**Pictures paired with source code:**
──────

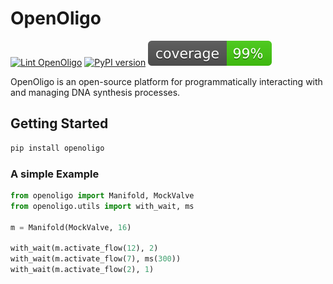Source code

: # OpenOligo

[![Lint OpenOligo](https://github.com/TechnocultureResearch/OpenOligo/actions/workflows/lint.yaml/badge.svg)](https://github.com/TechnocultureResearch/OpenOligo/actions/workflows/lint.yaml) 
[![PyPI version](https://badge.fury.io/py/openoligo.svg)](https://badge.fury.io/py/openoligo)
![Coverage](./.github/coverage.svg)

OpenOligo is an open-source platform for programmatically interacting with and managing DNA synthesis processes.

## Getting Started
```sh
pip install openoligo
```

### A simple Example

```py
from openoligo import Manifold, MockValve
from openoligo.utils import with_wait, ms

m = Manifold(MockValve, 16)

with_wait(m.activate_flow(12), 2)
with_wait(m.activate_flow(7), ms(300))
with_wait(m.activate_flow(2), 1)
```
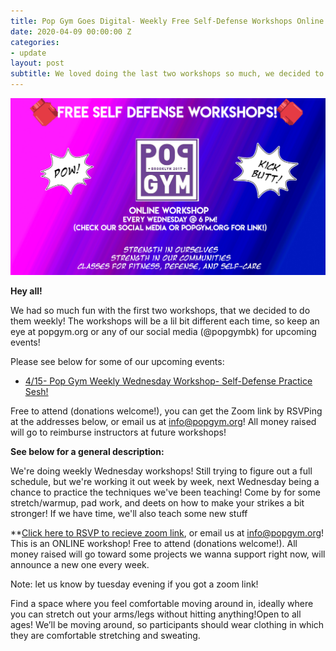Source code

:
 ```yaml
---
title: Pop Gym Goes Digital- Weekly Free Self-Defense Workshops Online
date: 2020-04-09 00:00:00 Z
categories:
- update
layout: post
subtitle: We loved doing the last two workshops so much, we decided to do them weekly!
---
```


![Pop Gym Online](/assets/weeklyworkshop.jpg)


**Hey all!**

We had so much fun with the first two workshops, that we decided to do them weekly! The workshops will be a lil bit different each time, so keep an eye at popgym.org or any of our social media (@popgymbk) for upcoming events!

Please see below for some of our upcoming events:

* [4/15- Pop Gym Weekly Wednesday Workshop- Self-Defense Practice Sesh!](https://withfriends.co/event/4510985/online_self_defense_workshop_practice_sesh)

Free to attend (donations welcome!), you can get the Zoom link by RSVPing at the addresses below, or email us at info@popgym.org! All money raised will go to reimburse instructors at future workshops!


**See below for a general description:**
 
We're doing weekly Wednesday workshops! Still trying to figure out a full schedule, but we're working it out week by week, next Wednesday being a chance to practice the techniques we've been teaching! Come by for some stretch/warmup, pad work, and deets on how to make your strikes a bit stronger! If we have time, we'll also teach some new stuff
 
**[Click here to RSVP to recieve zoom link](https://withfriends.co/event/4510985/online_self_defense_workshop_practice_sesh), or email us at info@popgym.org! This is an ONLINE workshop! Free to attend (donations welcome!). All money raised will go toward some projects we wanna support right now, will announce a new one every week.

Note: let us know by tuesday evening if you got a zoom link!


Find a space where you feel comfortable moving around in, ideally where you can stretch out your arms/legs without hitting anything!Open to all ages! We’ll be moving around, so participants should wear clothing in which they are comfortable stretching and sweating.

──────

**Prompt:** Counting only those lines of the data above where the word "events" appears, give the number and nothing more.

**Solution to this exercise:** 2